La Tunisie, laïque? (bis)
L’expérience tunisienne dans le domaine de la liberté religieuse la rapproche beaucoup du concept de la laïcité tel qu’il est appliqué en France ou en Turquie. Que ce soit dans les rapports entres les gens, dans leurs habitudes et même dans l’organisation générale de la vie publique, l'aspect religieux est très discret et à peine remarqué par le visiteur étranger. Alors, avons-nous vraiment besoin de franchir cette ligne fatale et de balancer notre patrie dans le club, encore très minoritaire, des pays laïcs ? Ne courons-nous pas le risque de déclencher une tornade au sein de la société, pour rien ? Car finalement, qu’apporterait la laïcité à notre pays ? plus de démocratie ? un souffle de liberté ? ou une plus grande visibilité internationale ?
Voici un texte que je trouve convaincant de Tariq Ramadan qui traite de ce sujet :
"La première évidence, qu’il faut absolument contester, est le fait, dans le monde arabo-musulman, pour ne prendre que cet exemple, que tous les « laïcs » sont forcément démocrates. Encore une fois, l’équation simplificatrice qui stipule que dès que l’on défend la laïcité on est forcément démocrate, est non seulement un simplisme politique mais l’utilisation d’une symbolique dont on sait qu’elle fonctionne en Occident. Cela a permis à des gens de justifier au nom de leur référence à la laïcité leur soutien inconditionnel à des dictatures, c’est vrai dans toute l’Afrique du Nord.Personnellement, je doute que l’instauration de la laïcité puisse apporter quoique ce soit à notre pays, dans l’état actuel des choses. La population a atteint une maturité non négligeable dans sa conception de la pratique religieuse et dans la distinction entre la sphère privée et la sphère publique, et cela devrait suffir pour le moment.
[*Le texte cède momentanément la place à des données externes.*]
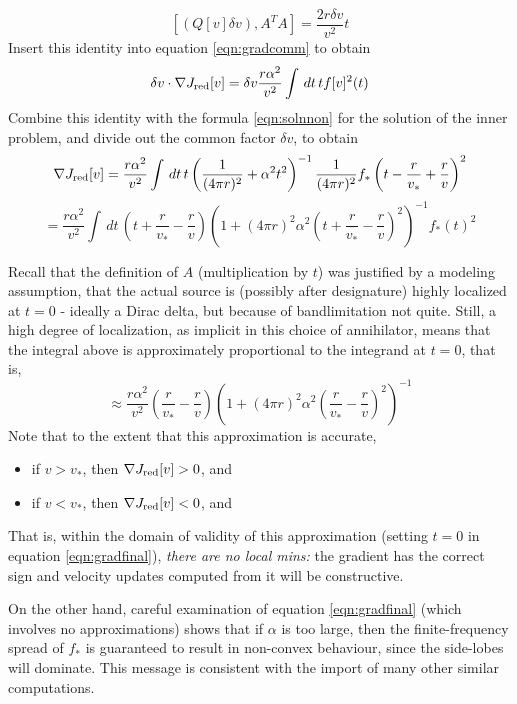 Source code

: \begin{equation}
\label{eqn:comm3}
[(Q[v]\delta v),A^TA]=\frac{2r\delta v}{v^2}t
\end{equation}
Insert this identity into equation \ref{eqn:gradcomm} to obtain
\begin{equation}
\label{eqn:comm4}
\delta v \cdot \nabla J_{\rm red}[v] =  \delta v\frac{r \alpha^2}{v^2}\int \,dt\,tf[v]^2(t)
\end{equation}
Combine this identity with the formula \ref{eqn:solnnon} for the solution of the inner problem, and divide out the common factor $\delta v$, to obtain
\[
\nabla J_{\rm red}[v] = \frac{r\alpha^2}{v^2}\int \,dt\,t\left(\frac{1}{(4\pi r)^2} + \alpha^2 t^2\right)^{-1}\frac{1}{(4\pi r)^2}f_*\left(t-\frac{r}{v_*}+\frac{r}{v}\right)^2
\]
\begin{equation}
\label{eqn:gradfinal}
= \frac{r\alpha^2}{v^2}\int \,dt\,\left(t+\frac{r}{v_*}-\frac{r}{v}\right)\left(1 + (4\pi r)^2\alpha^2 \left(t+\frac{r}{v_*}-\frac{r}{v}\right)^2\right)^{-1}f_*(t)^2
\end{equation}

Recall that the definition of $A$ (multiplication by $t$) was justified by a modeling assumption, that the actual source is (possibly after designature) highly localized at $t=0$ - ideally a Dirac delta, but because of bandlimitation not quite. Still, a high degree of localization, as implicit in this choice of annihilator, means that the integral above is approximately proportional to the integrand at $t=0$, that is, 
\[
\approx \frac{r\alpha^2}{v^2}\left(\frac{r}{v_*}-\frac{r}{v}\right)\left(1 + (4\pi r)^2\alpha^2 \left(\frac{r}{v_*}-\frac{r}{v}\right)^2\right)^{-1}
\]
Note that to the extent that this approximation is accurate,
\begin{itemize}
\item if $v > v_*$, then $\nabla J_{\rm red}[v] > 0$, and
\item if $v < v_*$, then $\nabla J_{\rm red}[v] < 0$, and
\end{itemize}
That is, within the domain of validity of this approximation (setting $t=0$ in equation \ref{eqn:gradfinal}), {\em there are no local mins:} the gradient has the correct sign and velocity updates computed from it will be constructive.

On the other hand, careful examination of equation \ref{eqn:gradfinal} (which involves no approximations) shows that if $\alpha$ is too large, then the finite-frequency spread of $f_*$ is guaranteed to result in non-convex behaviour, since the side-lobes will dominate. This message is consistent with the import of many other similar computations.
Deuxièmement, il est de la même façon faux de dire que tous les démocrates sont forcément « laïcs » au sens où ils se référeraient à cette notion aujourd’hui dans le monde musulman. Vous avez des dynamiques qui ne se référent pas à ce terme -parce qu’elles tiennent à rester en communication avec l’univers symbolique musulman - mais qui sont plus démocratiques que les autres. Cela ne veut pas dire, encore une fois, qu’il faille simplifier les choses, mais les références à une terminologie ne sont pas une garantie de l’attitude politique démocratique dans le monde arabe ou musulman en général.
Troisièmement, il est faux aussi de dire que tous les courants que l’on nomme « islamistes » sont par nature et par essence opposés à des articulations de la laïcité."
Cependant, ceux qui sont tentés par la laïcité veulent apporter une mauvaise réponse à une question délicate : que faire pour affronter cette montée en puissance du sentiment islamiste et intégriste parmi les jeunes ?
Malheureusement, rajouter une ligne à la constitution stipulant le principe de la laïcité ne changerait rien.